> [Task] Scan each line of the entries below for the word "tests" and count the ones where it appears. The answer is that number alone.

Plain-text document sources
++++++++++

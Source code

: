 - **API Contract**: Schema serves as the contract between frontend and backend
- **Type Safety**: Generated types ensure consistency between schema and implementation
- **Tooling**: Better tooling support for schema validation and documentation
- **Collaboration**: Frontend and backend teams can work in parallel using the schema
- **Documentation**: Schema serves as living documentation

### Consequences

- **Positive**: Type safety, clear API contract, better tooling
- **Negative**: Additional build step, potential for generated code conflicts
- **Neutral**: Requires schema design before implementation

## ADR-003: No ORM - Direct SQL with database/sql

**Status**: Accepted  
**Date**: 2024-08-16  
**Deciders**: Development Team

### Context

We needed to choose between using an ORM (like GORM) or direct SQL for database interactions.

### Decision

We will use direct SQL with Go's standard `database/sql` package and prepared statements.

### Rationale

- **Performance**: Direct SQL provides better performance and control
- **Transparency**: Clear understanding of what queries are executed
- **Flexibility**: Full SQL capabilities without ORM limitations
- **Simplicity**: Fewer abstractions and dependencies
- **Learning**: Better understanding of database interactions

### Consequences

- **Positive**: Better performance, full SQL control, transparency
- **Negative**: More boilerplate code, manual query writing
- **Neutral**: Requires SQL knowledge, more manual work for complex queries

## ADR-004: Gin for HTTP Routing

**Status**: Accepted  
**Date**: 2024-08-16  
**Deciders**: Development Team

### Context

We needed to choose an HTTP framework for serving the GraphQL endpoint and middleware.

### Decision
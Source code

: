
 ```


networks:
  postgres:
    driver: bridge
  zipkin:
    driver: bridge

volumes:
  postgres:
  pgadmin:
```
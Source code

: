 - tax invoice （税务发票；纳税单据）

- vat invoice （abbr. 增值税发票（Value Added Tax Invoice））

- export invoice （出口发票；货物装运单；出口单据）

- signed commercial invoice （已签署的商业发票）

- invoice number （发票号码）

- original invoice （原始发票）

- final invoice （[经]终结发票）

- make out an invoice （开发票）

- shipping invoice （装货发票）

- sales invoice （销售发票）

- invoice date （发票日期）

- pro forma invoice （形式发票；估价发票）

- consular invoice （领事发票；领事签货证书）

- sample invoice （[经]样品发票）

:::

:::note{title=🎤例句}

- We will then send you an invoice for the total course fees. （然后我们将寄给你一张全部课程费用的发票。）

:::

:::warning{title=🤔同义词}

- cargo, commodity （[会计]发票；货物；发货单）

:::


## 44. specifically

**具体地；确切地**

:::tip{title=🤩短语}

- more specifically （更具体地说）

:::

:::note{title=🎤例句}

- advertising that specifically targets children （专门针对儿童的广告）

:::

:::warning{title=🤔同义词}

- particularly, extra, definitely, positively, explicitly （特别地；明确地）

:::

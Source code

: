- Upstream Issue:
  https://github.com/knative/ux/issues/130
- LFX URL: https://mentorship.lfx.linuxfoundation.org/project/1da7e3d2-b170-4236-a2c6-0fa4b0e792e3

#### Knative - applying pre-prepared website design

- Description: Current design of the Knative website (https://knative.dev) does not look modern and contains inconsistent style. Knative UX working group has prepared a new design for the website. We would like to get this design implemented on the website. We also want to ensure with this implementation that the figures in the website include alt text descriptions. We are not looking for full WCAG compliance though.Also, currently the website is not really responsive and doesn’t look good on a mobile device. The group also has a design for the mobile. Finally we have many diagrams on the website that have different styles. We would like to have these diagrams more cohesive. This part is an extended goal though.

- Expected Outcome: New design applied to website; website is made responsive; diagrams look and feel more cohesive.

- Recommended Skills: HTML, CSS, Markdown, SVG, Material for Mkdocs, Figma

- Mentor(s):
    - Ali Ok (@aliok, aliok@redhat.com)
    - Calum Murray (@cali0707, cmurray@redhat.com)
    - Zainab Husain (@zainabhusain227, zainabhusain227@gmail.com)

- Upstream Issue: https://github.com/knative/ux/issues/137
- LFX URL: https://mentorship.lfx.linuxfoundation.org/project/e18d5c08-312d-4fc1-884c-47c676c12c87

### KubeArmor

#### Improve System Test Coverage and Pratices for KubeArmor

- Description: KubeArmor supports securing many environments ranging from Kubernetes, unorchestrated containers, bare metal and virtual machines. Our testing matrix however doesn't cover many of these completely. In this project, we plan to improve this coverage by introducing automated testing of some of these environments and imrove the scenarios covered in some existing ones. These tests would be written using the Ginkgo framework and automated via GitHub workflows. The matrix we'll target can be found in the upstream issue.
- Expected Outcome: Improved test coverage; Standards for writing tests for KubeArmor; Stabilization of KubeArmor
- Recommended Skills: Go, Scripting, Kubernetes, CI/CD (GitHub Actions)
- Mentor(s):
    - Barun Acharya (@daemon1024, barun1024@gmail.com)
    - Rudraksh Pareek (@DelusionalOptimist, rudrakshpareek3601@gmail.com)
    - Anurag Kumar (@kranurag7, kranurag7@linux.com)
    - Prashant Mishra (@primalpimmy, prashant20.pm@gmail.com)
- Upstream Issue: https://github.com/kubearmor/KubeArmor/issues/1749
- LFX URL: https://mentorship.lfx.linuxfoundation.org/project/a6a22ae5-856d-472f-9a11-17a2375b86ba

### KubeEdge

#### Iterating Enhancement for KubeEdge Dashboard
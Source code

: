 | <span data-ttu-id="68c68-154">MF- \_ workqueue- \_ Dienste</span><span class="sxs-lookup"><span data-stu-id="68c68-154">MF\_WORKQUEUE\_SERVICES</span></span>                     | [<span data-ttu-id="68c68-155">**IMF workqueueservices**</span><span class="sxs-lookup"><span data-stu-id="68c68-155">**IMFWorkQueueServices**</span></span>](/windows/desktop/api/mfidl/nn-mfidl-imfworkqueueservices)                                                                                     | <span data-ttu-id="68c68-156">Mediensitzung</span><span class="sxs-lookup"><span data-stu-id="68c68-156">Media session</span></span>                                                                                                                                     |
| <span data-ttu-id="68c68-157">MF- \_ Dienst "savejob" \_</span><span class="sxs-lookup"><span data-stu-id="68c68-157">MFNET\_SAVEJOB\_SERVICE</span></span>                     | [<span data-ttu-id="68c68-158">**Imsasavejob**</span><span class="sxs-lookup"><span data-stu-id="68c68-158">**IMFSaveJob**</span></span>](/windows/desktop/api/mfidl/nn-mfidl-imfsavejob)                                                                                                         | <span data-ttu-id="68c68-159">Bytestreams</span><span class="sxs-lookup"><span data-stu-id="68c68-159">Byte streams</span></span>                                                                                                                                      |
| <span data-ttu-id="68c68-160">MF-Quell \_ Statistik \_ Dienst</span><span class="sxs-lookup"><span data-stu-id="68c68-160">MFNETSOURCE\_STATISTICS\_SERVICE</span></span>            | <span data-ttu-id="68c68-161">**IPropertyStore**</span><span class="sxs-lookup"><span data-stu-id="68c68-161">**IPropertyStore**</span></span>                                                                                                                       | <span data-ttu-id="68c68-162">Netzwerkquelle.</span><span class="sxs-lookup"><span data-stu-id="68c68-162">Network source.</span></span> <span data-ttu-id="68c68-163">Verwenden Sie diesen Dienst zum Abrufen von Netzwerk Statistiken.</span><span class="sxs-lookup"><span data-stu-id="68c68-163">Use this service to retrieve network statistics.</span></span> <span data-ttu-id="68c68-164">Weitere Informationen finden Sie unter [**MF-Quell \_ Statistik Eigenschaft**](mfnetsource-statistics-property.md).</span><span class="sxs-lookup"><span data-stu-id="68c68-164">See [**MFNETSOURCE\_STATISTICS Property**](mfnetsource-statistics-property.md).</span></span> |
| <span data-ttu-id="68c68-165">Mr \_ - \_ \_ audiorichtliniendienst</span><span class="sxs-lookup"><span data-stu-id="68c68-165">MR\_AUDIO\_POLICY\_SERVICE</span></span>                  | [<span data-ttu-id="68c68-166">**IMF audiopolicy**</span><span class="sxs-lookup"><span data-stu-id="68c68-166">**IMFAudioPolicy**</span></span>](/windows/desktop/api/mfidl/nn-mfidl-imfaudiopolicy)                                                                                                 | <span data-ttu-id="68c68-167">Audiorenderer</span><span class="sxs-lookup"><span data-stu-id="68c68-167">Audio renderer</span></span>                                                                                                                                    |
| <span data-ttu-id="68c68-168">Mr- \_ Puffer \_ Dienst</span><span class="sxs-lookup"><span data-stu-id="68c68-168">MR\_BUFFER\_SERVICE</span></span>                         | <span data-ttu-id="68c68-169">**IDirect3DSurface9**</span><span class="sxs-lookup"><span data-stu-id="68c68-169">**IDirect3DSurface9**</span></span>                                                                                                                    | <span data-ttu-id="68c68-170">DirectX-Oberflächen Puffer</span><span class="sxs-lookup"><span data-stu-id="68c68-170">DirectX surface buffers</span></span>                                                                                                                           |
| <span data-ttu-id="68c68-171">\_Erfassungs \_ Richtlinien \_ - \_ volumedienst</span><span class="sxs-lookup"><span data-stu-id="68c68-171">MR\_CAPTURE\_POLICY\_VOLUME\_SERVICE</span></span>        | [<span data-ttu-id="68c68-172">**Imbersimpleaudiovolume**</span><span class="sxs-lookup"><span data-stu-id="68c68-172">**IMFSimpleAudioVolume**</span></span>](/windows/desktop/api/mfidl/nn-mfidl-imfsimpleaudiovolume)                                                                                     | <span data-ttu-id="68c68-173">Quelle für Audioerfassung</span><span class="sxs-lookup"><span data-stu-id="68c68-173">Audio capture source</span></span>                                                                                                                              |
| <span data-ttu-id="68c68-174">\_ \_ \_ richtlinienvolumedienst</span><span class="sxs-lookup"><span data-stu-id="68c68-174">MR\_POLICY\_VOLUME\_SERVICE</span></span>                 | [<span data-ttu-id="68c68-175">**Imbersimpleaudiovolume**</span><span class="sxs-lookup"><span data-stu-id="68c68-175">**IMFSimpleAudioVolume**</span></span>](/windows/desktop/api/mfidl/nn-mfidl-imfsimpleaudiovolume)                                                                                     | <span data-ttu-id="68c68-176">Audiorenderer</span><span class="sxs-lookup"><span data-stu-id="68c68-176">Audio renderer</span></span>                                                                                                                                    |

++++++++++

> [Solution to this problem] 2